Simply Wall St ·  Nov 2 21:45

Did you know there are some financial metrics that can provide clues of a potential multi-bagger? Ideally, a business will show two trends; firstly a growing return on capital employed (ROCE) and secondly, an increasing amount of capital employed. Put simply, these types of businesses are compounding machines, meaning they are continually reinvesting their earnings at ever-higher rates of return. However, after investigating Ziel Home Furnishing Technology (SZSE:301376), we don't think it's current trends fit the mold of a multi-bagger.

Return On Capital Employed (ROCE): What Is It?

If you haven't worked with ROCE before, it measures the 'return' (pre-tax profit) a company generates from capital employed in its business.
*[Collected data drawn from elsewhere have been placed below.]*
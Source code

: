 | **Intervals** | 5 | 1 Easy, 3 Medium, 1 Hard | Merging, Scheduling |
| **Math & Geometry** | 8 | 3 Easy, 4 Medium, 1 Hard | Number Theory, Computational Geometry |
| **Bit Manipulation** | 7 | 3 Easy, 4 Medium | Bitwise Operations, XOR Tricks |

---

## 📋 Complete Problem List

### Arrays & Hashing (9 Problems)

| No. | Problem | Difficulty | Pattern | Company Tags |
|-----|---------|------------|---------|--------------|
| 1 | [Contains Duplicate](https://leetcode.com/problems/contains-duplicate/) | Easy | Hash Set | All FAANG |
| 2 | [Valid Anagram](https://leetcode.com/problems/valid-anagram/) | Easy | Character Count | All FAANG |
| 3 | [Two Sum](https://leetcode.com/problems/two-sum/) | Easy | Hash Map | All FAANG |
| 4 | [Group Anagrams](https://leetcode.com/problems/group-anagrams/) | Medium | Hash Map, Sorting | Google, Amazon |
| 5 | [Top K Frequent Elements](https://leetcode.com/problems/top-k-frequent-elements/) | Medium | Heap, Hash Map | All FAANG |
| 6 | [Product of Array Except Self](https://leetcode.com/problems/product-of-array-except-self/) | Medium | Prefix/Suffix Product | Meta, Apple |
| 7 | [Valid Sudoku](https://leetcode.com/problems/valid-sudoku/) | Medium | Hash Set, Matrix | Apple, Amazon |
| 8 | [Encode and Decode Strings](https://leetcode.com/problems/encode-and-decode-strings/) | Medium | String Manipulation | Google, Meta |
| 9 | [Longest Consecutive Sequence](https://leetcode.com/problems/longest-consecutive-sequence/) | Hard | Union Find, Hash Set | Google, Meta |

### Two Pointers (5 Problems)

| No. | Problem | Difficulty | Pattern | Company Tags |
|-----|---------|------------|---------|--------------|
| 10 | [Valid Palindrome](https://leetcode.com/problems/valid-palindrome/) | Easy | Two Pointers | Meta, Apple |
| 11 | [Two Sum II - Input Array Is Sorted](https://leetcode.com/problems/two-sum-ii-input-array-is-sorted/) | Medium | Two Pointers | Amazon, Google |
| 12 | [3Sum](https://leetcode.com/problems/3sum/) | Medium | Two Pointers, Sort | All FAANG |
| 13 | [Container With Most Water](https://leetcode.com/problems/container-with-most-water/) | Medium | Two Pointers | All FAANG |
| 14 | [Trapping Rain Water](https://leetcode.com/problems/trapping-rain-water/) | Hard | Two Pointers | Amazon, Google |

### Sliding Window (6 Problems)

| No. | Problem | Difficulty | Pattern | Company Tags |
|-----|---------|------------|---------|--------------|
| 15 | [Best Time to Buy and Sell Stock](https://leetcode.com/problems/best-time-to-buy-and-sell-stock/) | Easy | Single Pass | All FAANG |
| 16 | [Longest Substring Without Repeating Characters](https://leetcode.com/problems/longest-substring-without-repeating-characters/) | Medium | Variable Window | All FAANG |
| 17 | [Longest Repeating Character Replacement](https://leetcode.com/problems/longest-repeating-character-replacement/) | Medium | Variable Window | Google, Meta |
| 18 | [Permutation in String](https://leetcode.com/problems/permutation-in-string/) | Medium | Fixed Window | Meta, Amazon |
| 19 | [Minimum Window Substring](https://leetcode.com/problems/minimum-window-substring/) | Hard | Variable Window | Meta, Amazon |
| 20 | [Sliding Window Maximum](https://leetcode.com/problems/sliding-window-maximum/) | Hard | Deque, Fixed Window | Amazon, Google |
To calculate this metric for Ziel Home Furnishing Technology, this is the formula:

Return on Capital Employed = Earnings Before Interest and Tax (EBIT) ÷ (Total Assets - Current Liabilities)

0.11 = CN¥438m ÷ (CN¥6.2b - CN¥2.2b) (Based on the trailing twelve months to September 2024).

Thus, Ziel Home Furnishing Technology has an ROCE of 11%. That's a relatively normal return on capital, and it's around the 9.5% generated by the Consumer Durables industry.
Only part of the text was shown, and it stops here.